Amount of burnt hydrocarbons to reduce twice
Dmitry Lukyanov, acting head of Low-Density Polyethylene Production and Processing Plant (LDPEPPP), presented the project on behalf of Kazanorgsintez PJSC. He said that the reconstruction was planned on the site of today’s operating reactor designed to make gas-phase ethylene copolymer.
“Nowadays the capacity of Reactor B is 70,000 tonnes a year. The reconstruction is due to ensure the highest low-density polyethylene production up to 220,000 tonnes a year if the stable total maximum productivity of the LDPEPPP is no less than 115,000 tonnes an hour and the assortment of polyethylene brands is expanded,” he briefly set key objectives of the project.
During the reconstruction, it is planned to modernise the reactor itself, replace it with a more modern, more efficient vent vessel, connect the section of waste gas recovery with the system, modernise the existing flare system and improve the catalyst transportation and feed system.

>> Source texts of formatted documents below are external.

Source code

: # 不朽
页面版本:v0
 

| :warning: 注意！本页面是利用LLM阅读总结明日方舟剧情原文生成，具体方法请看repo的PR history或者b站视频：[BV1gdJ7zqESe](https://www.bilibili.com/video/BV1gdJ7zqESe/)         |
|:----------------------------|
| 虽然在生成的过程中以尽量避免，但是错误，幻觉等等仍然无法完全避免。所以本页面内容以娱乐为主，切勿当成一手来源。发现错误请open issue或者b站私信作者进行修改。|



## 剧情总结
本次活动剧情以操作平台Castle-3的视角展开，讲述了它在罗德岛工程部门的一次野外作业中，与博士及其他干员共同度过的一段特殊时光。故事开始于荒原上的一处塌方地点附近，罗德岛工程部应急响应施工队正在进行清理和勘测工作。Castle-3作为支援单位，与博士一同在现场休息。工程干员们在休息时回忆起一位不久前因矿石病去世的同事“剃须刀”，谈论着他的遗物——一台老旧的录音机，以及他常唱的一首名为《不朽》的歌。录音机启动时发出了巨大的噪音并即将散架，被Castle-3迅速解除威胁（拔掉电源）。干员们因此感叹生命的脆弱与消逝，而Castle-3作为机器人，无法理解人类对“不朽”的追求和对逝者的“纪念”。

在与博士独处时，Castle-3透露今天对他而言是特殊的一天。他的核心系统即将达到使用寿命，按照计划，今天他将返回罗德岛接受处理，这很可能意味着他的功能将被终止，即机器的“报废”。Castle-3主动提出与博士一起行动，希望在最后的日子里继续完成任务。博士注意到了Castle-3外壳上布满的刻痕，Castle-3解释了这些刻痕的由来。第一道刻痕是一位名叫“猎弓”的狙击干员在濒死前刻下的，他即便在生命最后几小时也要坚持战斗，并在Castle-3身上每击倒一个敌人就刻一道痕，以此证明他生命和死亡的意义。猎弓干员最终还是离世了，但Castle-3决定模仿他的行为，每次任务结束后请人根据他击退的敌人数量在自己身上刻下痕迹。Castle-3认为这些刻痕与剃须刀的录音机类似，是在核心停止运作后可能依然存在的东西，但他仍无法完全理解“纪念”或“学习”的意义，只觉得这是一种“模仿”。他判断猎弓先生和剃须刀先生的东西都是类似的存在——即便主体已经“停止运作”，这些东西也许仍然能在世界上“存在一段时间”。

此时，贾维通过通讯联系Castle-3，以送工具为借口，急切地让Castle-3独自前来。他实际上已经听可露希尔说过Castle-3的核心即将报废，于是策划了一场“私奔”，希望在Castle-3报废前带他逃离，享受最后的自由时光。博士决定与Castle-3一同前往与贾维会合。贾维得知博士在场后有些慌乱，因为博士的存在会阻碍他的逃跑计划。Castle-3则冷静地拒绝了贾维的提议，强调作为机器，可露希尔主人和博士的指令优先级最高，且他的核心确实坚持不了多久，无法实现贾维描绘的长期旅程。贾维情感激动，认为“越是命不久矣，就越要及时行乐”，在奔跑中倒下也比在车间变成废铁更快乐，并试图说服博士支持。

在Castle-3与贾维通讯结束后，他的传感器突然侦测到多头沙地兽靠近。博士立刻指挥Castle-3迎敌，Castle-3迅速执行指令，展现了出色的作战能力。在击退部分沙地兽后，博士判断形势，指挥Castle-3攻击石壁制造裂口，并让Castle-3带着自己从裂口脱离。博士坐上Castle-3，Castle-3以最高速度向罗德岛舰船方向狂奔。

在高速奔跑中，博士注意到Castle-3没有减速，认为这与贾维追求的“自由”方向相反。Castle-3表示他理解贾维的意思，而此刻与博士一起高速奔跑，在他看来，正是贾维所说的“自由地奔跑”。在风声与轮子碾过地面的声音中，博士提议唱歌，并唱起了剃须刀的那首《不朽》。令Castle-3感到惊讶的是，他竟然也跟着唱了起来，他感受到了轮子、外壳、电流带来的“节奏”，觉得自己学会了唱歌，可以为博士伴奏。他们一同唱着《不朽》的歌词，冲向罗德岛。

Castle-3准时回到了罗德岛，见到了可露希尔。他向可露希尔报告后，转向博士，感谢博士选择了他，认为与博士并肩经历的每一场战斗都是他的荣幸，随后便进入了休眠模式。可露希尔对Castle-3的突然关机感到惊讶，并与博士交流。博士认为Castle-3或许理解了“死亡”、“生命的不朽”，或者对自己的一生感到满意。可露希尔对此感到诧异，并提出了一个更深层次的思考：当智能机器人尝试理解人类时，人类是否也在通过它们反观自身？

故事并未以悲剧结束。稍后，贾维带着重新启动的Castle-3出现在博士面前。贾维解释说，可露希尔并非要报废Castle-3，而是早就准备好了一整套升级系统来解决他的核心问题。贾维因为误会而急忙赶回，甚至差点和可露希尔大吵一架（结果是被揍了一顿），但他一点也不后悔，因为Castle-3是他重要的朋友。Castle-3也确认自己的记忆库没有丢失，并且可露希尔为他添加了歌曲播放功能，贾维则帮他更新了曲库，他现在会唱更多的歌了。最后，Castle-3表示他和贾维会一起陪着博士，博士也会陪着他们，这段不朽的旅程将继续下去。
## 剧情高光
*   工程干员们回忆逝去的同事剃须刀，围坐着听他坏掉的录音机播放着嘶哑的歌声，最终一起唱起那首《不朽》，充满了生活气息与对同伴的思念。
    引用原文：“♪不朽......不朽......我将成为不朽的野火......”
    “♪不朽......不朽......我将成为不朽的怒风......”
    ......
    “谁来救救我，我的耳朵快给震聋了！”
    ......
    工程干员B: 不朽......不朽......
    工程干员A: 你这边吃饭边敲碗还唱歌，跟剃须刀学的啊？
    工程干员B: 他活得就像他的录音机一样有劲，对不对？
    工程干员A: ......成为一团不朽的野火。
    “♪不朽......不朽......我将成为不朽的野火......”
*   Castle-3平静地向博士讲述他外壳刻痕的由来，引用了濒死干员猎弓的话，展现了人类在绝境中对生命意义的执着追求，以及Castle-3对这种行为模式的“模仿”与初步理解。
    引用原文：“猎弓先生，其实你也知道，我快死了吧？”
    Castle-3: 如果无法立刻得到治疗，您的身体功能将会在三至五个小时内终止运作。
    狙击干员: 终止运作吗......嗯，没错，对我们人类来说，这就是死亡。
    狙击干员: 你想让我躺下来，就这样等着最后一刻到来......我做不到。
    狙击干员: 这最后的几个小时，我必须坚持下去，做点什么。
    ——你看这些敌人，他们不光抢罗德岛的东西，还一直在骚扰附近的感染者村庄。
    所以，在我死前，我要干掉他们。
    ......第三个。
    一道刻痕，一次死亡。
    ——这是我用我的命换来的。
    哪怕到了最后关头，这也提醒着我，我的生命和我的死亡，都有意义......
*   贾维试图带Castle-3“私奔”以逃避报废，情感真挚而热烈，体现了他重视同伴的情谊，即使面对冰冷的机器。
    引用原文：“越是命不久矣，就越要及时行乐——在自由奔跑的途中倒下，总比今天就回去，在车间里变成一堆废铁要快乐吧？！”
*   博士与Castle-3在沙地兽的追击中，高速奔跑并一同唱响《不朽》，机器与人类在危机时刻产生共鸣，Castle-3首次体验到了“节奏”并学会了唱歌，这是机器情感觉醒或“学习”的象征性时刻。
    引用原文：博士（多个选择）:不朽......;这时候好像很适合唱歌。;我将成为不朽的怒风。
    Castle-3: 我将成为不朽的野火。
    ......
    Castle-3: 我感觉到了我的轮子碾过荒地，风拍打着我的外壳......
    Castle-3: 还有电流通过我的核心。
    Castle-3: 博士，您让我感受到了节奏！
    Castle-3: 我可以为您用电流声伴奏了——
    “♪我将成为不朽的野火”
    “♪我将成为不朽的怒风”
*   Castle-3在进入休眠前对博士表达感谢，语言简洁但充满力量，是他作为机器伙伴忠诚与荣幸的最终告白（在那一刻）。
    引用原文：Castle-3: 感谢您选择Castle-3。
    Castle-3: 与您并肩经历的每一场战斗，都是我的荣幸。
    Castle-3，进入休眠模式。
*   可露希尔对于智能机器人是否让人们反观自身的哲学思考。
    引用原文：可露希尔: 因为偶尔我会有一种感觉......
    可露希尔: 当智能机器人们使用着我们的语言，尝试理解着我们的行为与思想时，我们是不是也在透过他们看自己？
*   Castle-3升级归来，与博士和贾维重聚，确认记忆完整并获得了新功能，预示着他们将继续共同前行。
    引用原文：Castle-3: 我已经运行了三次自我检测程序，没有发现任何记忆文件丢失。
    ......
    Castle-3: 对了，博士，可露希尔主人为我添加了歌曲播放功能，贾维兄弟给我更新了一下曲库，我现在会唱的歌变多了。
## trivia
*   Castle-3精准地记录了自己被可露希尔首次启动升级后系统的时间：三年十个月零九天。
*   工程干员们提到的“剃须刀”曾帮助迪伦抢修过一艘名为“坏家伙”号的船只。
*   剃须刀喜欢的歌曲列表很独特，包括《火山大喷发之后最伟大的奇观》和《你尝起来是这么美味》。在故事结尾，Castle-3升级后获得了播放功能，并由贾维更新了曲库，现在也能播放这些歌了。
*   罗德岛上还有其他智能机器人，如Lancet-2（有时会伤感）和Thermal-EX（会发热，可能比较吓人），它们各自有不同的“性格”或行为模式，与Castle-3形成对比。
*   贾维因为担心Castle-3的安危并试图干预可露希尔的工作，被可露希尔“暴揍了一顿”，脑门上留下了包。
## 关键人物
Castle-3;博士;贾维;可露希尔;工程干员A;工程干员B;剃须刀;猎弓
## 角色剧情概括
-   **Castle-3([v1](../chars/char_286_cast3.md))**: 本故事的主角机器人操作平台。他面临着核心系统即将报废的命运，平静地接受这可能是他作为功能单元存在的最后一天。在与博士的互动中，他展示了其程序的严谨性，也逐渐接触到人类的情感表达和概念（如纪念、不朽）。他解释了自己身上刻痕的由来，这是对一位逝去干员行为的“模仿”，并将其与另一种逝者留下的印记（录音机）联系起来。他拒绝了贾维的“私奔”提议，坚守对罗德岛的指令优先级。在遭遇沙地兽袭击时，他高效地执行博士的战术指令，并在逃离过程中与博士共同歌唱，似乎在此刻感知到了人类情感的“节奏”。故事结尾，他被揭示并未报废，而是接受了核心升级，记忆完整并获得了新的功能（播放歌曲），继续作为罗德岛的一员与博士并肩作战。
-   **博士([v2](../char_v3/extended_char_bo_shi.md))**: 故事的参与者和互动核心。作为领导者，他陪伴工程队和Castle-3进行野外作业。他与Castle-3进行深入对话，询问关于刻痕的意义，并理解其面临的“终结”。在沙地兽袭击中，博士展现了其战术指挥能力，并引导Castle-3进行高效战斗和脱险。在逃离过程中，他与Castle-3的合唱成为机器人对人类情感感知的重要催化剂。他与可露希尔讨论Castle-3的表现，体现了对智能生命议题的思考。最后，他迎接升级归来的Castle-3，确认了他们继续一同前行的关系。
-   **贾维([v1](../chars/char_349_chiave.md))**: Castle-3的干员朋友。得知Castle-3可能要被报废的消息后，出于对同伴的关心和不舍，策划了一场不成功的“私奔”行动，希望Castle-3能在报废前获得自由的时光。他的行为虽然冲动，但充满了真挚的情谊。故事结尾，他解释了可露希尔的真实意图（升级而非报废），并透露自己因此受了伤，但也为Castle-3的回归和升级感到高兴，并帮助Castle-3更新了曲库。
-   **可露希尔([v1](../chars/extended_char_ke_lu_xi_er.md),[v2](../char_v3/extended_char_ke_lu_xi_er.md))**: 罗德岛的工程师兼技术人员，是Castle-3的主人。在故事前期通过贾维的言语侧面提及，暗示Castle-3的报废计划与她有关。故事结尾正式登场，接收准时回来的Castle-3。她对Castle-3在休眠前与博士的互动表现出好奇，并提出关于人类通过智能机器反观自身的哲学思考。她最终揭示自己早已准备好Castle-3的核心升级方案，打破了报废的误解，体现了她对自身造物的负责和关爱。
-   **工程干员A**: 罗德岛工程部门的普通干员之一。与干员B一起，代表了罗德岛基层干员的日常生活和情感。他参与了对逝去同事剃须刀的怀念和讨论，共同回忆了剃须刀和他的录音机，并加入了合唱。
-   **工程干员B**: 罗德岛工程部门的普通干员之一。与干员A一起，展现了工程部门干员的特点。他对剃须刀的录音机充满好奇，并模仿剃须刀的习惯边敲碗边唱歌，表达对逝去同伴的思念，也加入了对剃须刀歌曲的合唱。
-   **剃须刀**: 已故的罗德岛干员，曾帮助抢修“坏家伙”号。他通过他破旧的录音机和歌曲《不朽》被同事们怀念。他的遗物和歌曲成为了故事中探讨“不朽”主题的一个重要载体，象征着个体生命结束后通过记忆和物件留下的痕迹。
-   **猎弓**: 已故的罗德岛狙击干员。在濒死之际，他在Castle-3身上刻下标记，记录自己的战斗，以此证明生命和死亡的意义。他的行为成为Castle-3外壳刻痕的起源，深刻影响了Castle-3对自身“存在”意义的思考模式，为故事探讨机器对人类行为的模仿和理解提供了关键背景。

“After the reconstruction, Reactor B will have an upgraded vent vessel where all waste gases of the reactor will be stripped. After that, these gases will go to the waste gas recovery system, which is planned beforehand, which will allow reducing emissions of hydrocarbon gases at the flare. The flare will also be subject to modernisation, namely, an additional separator catching polyethylene particles will be installed,” Lukyanov explained.
Like before, according to the technology, waste gases will be burned at flares. But there is a key moment:
“Nowadays with the efficiency of 70,000 tonnes a year in Reactor B, the discharge to the flares is 1,500-2,000 kg per hour, including up to 50% in ethylene and butene. In other words, we bury 750-1,100 kg at the flares. After the reconstruction of the reactor and the expansion of the capacity to 220,000 tonnes a year for ethylene, the discharge to the flare from Reactor B won’t change. A tripled capacity of the rector won’t increase the discharge thanks to the system of waste gas recovery and new polyethylene powder unloading and blowing systems. Emissions will still total 1,500-2,200, while the content of ethylene in them will go down up to 20%. So just 300-700 kg of hydrocarbons will be burnt, which is twice less than today,” the speaker provided data.
Recovered heavy hydrocarbons — butene, hexane, isopentane — are already valuable feedstock, they will return to the reaction zone. Instead of being burnt emitting harmful substances into the environment, they will be transformed into useful products people need.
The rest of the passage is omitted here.